Pour ceux qui voudraient en savoir encore plus sur ce morceau, cette page trace une généalogie plus détaillée de la chanson et propose de nombreux extraits sonores de différentes versions, tandis que cette page-ci remonte encore plus loin à la source de l’œuvre, et produit une interview d’Anna Marly qui évoque les circonstances dans lesquelles elle en a écrit la musique, et le texte dont elle avait imaginé l’accompagner.

Et pour finir en musique, je vous propose d’écouter un enregistrement de très bonne qualité d’une puissante prise live en anglais seul du Partisan par 16 Horsepower :

* Pour l’anecdote, 16 Horsepower et Cantat se sont justement retrouvés plus tard sur une autre reprise, Fire Spirit, en hommage au fameux Gun Club cette fois.

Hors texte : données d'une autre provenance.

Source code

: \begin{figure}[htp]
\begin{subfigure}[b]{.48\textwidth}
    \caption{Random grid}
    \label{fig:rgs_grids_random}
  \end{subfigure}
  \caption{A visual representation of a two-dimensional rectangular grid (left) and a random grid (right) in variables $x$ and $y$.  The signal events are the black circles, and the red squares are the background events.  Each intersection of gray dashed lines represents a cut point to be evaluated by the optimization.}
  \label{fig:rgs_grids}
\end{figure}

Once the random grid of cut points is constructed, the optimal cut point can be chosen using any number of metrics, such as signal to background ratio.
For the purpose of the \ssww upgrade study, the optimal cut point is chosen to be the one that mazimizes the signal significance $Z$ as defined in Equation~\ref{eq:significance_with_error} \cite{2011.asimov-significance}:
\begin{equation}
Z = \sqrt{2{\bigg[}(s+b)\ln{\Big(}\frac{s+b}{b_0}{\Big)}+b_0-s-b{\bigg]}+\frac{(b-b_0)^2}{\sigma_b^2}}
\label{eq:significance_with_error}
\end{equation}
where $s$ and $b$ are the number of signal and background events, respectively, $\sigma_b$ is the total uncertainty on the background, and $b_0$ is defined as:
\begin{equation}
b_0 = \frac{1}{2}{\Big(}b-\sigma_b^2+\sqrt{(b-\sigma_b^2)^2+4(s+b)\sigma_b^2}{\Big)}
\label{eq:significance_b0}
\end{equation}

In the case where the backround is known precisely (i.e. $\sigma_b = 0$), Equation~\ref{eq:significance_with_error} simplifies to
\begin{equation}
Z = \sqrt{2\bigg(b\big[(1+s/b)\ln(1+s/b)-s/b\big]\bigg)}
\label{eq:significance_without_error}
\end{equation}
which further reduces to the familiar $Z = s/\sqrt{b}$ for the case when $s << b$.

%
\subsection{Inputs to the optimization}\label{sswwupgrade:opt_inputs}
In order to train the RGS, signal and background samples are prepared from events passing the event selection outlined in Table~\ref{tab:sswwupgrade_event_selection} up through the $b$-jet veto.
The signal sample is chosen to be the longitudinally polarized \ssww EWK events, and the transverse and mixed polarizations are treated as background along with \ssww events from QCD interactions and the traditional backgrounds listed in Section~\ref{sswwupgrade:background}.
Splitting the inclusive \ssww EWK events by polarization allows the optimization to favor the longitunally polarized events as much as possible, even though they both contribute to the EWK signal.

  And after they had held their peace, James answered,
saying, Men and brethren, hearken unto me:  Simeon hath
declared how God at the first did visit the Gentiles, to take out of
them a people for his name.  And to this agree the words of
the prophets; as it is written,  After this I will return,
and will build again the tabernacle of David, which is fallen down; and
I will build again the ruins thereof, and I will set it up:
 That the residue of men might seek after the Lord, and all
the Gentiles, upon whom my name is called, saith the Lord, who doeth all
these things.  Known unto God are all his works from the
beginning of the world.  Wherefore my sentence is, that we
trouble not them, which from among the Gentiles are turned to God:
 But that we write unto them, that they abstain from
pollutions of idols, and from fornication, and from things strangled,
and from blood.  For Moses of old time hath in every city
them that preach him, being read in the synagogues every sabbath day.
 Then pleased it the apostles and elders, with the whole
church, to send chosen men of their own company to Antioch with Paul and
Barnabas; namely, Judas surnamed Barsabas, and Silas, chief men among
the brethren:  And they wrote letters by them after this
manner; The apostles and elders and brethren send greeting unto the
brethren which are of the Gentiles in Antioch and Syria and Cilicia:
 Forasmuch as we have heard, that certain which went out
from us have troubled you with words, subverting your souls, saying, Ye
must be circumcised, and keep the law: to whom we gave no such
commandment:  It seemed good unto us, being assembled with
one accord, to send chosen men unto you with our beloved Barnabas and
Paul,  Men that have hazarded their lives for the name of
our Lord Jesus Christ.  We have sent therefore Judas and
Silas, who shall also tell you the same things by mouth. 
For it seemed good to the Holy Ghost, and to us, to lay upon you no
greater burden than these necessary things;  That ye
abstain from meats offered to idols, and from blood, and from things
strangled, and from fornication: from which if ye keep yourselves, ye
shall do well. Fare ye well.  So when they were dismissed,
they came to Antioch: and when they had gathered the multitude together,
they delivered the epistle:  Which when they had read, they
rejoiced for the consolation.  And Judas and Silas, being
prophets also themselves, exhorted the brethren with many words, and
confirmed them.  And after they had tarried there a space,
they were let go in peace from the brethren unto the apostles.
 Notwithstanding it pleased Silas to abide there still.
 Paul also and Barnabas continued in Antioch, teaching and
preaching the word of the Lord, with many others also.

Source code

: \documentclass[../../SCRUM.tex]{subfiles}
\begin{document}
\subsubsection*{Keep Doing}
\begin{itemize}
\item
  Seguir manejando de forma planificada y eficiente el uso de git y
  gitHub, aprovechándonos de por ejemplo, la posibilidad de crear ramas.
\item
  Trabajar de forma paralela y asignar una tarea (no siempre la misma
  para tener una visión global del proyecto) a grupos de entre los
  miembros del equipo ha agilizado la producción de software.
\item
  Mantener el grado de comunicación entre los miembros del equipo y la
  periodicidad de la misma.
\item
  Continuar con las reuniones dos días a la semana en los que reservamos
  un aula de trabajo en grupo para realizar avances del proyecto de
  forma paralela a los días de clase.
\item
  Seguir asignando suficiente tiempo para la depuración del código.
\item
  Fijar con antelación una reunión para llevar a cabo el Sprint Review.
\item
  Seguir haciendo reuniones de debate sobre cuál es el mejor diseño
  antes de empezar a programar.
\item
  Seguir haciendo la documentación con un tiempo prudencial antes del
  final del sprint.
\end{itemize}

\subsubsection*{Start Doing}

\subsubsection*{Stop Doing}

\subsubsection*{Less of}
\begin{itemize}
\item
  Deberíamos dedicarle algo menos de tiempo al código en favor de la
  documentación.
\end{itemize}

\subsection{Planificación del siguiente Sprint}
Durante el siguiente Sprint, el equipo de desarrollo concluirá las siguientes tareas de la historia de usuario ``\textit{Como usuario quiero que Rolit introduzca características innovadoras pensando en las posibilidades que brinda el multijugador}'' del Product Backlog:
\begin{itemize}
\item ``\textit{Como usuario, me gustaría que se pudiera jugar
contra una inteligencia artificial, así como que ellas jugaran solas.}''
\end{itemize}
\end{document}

5 réflexions sur “ [La Chanson de la semaine] The Partisan / La Complainte du Partisan ”

  1. Joseph sur

    Ij ne s’agit pas d’une version d’époque mais d’une interprétation des Compagnons de la Chanson des années 50 avec Fred Mella pour soliste
    Cordialement

    PS. On la retrouve sur You Tube

  2. Engué sur

    À noter tout de même que la vraie version, l’originale, ne parle que d’Allemands, pas de soldats ni d’ennemis.
    Et n toute honnêteté je trouve cela dommage d’avoir modifié ces paroles pour en mettre des plus politiquement correctes ; n’importe qui est capable de comprendre qu’elles correspondent à une époque…

  3. Akodostef sur

    Engué, tu parles pour la version des Compagnons de la chanson ? Parce que toutes les versions qui ont suivi ne font pas de mystère sur l’identité des soldats en question, leur nationalité est clairement mentionnée.
    En même temps d’une part, je trouve que ne pas cibler un ennemi en particulier, ça universalise le propos (tant qu’à faire traverser les années à un chant de résistance en le reprenant pour lui éviter l’oubli, autant qu’il soit intemporel et puisse soutenir les résistants de tous temps), et d’autre part, dans les années 50 j’imagine qu’on pouvait vouloir prendre des pincettes pour évoquer un passé récent dont les deux peuples essayaient de guérir.

  4. Higgins sur

    ‘J’ai repris mon Ame’ / ou ‘J’ai repris mon arme? Selon les « parole / lyrics » cela change!

  5. Akodostef sur

    Ça ne serait pas absurde avec « j’ai repris mon âme », mais je suis à peu près totalement certain que la phrase est bien « j’ai repris mon arme » ;)
    La chanson s’appelle « The partisan », souviens-toi : c’est le chant d’un résistant qui a pris le maquis pour lutter contre l’ennemi.